WHAT THE TASK REQUIRES:
Using the material below, state how many of its lines contain the string "value", with no other words.

SOURCE INFORMATION:

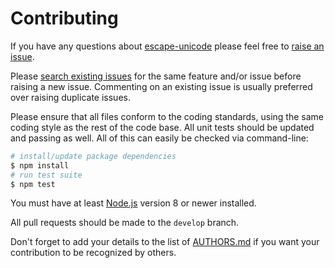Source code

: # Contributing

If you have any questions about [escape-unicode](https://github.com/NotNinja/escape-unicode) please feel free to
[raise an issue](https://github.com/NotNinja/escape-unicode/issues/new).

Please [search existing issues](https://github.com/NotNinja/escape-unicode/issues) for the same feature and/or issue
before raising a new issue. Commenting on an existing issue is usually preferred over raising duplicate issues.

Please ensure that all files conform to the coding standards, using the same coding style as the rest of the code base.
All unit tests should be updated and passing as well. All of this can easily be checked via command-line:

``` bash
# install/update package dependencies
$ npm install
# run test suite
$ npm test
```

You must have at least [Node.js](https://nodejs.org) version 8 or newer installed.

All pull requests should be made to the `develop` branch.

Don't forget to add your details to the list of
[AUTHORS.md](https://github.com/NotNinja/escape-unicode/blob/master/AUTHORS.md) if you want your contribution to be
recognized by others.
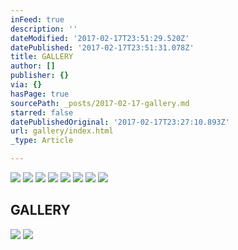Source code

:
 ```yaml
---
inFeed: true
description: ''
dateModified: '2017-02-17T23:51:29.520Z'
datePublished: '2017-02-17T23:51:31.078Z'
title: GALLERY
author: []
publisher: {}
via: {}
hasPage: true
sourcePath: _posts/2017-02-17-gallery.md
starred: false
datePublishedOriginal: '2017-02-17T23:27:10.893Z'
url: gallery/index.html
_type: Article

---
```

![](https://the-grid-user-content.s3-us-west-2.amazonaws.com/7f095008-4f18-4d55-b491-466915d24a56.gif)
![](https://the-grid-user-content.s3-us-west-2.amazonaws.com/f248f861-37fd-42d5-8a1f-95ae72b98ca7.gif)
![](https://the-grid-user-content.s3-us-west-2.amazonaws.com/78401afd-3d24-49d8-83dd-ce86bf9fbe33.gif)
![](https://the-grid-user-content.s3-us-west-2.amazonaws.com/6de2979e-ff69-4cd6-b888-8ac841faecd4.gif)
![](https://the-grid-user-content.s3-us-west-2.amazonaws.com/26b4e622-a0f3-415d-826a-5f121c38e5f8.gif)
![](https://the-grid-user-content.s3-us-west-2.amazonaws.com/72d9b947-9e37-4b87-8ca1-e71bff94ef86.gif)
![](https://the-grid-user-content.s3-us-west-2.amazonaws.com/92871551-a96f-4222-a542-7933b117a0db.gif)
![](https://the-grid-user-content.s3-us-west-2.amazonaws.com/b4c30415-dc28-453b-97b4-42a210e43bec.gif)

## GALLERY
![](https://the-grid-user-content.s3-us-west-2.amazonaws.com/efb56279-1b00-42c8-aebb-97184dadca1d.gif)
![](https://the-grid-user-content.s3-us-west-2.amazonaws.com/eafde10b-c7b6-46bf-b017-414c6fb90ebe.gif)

==

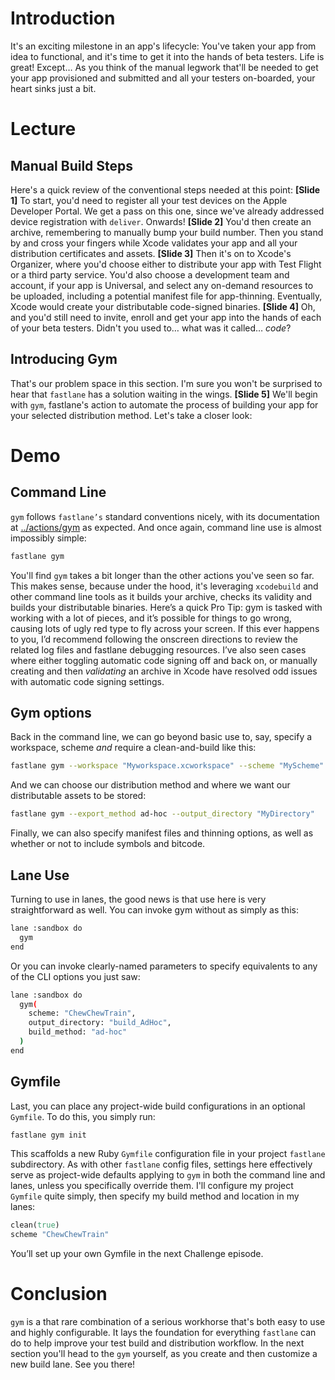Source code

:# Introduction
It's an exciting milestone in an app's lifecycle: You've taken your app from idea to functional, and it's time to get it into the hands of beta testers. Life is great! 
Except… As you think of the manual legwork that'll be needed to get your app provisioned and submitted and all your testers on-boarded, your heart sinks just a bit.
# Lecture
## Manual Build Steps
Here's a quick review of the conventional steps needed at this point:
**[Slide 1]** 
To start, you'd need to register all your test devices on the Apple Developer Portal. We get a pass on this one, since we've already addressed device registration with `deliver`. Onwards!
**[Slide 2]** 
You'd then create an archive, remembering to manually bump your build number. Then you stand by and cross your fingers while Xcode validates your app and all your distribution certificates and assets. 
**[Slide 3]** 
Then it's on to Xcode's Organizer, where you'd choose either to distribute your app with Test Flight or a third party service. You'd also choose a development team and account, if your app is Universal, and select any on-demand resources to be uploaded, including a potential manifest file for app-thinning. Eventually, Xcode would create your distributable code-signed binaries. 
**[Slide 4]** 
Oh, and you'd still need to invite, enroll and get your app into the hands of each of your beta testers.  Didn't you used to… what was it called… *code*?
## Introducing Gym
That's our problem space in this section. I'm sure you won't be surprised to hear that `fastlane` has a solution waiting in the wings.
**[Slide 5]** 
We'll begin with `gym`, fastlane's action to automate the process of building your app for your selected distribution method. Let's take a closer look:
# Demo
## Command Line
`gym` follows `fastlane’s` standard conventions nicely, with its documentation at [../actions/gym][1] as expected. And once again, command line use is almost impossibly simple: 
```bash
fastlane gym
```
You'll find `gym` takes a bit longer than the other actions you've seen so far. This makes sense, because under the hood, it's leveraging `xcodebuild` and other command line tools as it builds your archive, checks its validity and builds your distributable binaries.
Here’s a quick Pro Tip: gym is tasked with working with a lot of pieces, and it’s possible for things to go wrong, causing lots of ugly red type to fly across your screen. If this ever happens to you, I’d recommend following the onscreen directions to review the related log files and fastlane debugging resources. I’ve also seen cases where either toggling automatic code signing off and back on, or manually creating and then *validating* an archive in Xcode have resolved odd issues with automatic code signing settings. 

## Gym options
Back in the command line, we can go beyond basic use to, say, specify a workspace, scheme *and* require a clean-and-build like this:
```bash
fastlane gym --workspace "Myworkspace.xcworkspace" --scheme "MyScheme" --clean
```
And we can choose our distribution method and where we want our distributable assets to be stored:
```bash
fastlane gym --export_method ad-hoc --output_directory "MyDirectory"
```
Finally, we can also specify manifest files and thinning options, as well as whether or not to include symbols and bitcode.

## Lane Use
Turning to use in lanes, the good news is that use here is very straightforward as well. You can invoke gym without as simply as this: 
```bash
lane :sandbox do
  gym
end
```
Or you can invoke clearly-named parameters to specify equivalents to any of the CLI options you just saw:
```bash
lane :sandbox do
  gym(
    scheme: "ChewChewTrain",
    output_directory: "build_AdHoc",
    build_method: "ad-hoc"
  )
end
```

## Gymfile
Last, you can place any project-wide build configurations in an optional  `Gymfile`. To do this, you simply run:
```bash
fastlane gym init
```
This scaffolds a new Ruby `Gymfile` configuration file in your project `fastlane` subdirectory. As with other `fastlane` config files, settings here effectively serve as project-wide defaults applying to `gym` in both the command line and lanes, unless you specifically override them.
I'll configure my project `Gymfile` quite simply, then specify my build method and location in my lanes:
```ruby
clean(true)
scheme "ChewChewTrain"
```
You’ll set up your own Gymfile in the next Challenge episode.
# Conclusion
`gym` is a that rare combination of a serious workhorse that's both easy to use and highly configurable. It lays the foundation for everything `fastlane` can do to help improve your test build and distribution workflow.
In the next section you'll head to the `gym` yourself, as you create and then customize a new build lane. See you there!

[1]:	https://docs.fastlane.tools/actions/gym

--

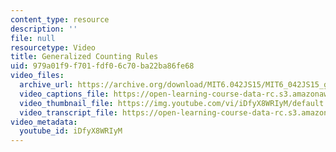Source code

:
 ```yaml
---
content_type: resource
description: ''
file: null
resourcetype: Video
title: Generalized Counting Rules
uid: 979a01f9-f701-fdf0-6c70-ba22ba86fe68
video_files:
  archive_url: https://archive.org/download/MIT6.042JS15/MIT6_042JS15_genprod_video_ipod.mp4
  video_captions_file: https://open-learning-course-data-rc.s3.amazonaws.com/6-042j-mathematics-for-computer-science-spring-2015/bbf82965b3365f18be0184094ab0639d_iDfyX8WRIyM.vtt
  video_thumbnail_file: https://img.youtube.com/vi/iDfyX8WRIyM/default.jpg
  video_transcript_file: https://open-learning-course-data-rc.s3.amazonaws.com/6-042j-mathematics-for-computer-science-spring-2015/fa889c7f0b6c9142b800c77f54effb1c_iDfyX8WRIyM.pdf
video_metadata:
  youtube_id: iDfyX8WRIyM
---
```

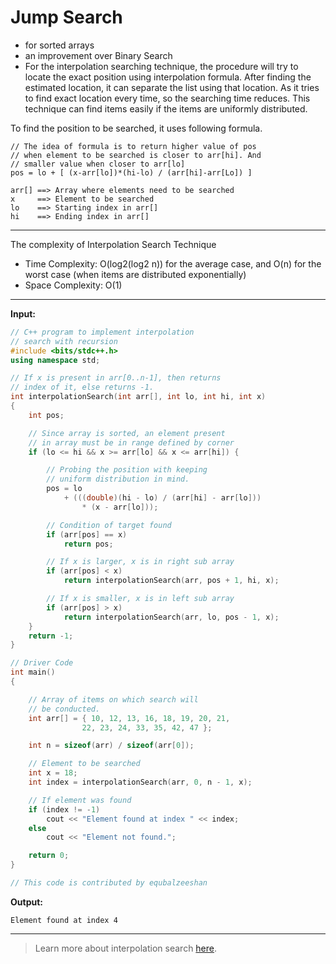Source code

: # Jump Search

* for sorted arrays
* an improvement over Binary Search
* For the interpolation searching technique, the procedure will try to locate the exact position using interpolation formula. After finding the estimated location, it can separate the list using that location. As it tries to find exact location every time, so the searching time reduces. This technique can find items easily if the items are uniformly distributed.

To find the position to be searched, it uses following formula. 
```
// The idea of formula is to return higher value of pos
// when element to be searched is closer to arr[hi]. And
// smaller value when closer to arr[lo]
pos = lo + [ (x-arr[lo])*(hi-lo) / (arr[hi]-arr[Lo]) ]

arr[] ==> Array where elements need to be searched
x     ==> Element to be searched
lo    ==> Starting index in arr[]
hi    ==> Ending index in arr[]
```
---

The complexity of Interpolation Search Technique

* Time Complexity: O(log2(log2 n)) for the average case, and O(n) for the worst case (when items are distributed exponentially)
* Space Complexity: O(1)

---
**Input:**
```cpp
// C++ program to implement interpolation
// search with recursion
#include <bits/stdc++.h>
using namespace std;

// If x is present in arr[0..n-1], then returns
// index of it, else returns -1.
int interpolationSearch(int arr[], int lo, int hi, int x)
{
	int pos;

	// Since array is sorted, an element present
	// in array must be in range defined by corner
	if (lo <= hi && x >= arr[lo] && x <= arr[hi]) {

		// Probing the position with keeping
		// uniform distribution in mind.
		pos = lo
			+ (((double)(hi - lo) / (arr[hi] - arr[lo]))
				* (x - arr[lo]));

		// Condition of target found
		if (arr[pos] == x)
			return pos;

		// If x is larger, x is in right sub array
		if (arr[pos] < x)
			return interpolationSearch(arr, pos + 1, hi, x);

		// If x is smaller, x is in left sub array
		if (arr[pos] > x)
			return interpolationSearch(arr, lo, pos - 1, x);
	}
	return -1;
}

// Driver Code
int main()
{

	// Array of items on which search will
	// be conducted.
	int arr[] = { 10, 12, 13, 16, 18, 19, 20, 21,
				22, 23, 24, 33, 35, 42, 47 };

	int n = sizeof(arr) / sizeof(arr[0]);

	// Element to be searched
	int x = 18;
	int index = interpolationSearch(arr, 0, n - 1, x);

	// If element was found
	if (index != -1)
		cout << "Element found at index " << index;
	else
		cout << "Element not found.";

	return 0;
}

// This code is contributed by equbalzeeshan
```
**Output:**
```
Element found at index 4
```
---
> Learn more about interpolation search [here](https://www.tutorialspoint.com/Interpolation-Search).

FINISHED TASK:
2